The novelty of being addressed as an equal by those who taught him was enough to stop Neville gawping like an idiot at this request. “Is everything alright with Professor Sprout?” he asked as he showed Minerva McGonagall in to the humble rooms above the Hogsmeade chandler. He hadn’t bothered finding anything larger or finer since leaving the London apartment he’d rented with Hannah. Professors Sprout and McGonagall had discussed building a ‘wee house’ behind the Hogwarts Greenhouses for his use while completing the thesis on Gulping Gladioli and other nocturnal, predatory plants.
“No, no. Pomona’s leg is healing nicely. Bear with me whilst I take what may seem a roundabout path. You see, Mr Filch has been most frantic these past four days. He insists that the mysterious crack is now only three feet deep rather than six. These measurements happen to be incorrect,
as of one hour ago. The gap is now only two feet deep and three inches across at the widest point, rather than seven. The wall bears no evidence of external magic.”
Neville continued preparing the tea tray in silence.
“I have a theory about the strange behaviour of that section of wall which I have yet to discuss with the school governors or my predecessors. Perhaps, Mr Longbottom, you have your own?”
Ah, so it was back to more formal modes of address.
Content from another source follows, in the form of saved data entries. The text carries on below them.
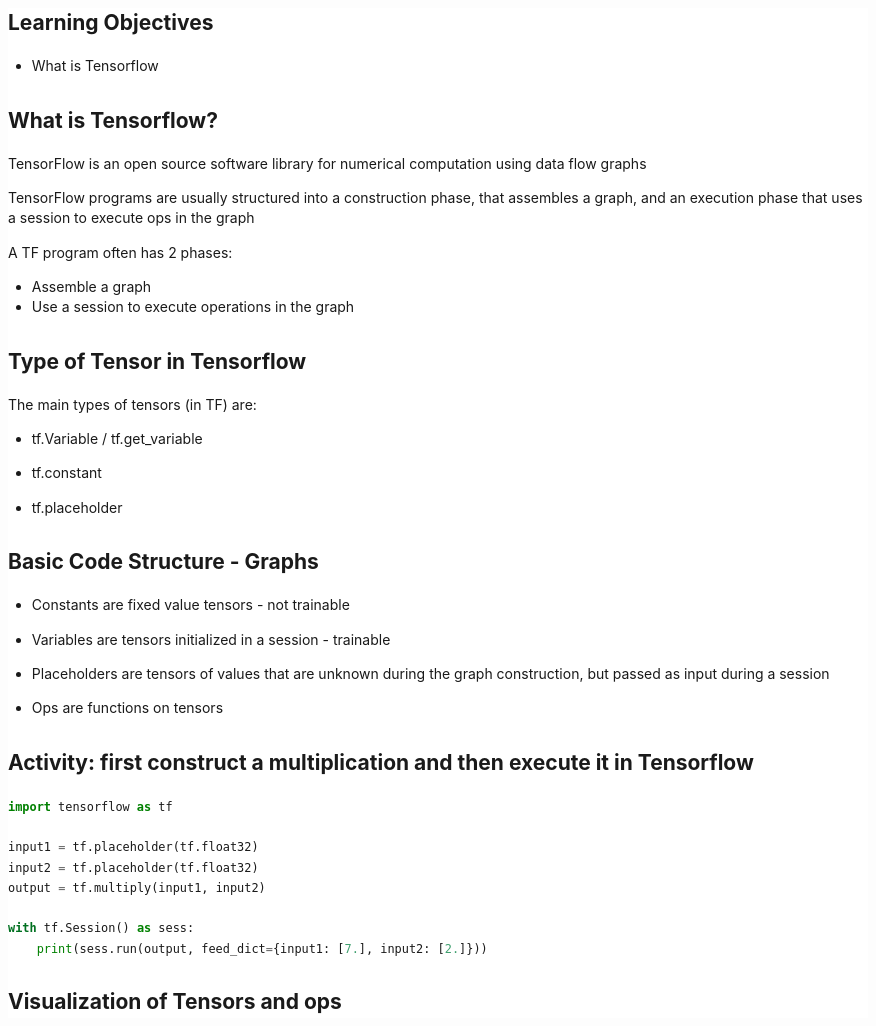 ## Learning Objectives
- What is Tensorflow


## What is Tensorflow?

TensorFlow is an open source software library for numerical computation using data flow graphs

TensorFlow programs are usually structured into a construction phase, that assembles a graph, and an execution phase that uses a session to execute ops in the graph

A TF program often has 2 phases:

- Assemble a graph
- Use a session to execute operations in the graph

## Type of Tensor in Tensorflow

The main types of tensors (in TF) are:

- tf.Variable / tf.get_variable

- tf.constant

- tf.placeholder

## Basic Code Structure - Graphs

- Constants are fixed value tensors - not trainable

- Variables are tensors initialized in a session - trainable

- Placeholders are tensors of values that are unknown during the graph
construction, but passed as input during a session

- Ops are functions on tensors

## Activity: first construct a multiplication and then execute it in Tensorflow

```Python
import tensorflow as tf

input1 = tf.placeholder(tf.float32)
input2 = tf.placeholder(tf.float32)
output = tf.multiply(input1, input2)

with tf.Session() as sess:
    print(sess.run(output, feed_dict={input1: [7.], input2: [2.]}))
```

## Visualization of Tensors and ops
Neville knew Minerva would not leave without an answer. “The Room of Requirement was destroyed the same night as Voldemort. According to the school house-elves that room was the only one not built by human or elf magic but by Hogwarts itself. Hogwarts could be trying to build another but the magical damage was too extensive…”
“I too have spoken with the house-elves on this matter particularly those whose ancestors helped construct the original castle. They believe Hogwarts has already produced a replacement. The location of that crack is not insignificant.” Minerva stirred then sipped her tea. Neville ate a crumbly biscuit. Minerva raised an eyebrow. Neville fidgeted like a First Year beneath her scrutiny. She spoke quietly. “Hogwarts formed a new secret passage into Hogsmeade because you were hungry. It could have led you to the school kitchens instead. Dobby was still working there, drumming up support for Harry Potter among his fellow house-elves. He would have granted unlimited pantry access to reward your loyalty to Harry. None of the Hogwarts elves would have revealed your presence.” Minerva let him think on the significance of the path to the Hog’s Head. He’d never considered that. “Do you know how Tom Riddle’s Death Eaters gained entry the night Professor Dumbledore died?”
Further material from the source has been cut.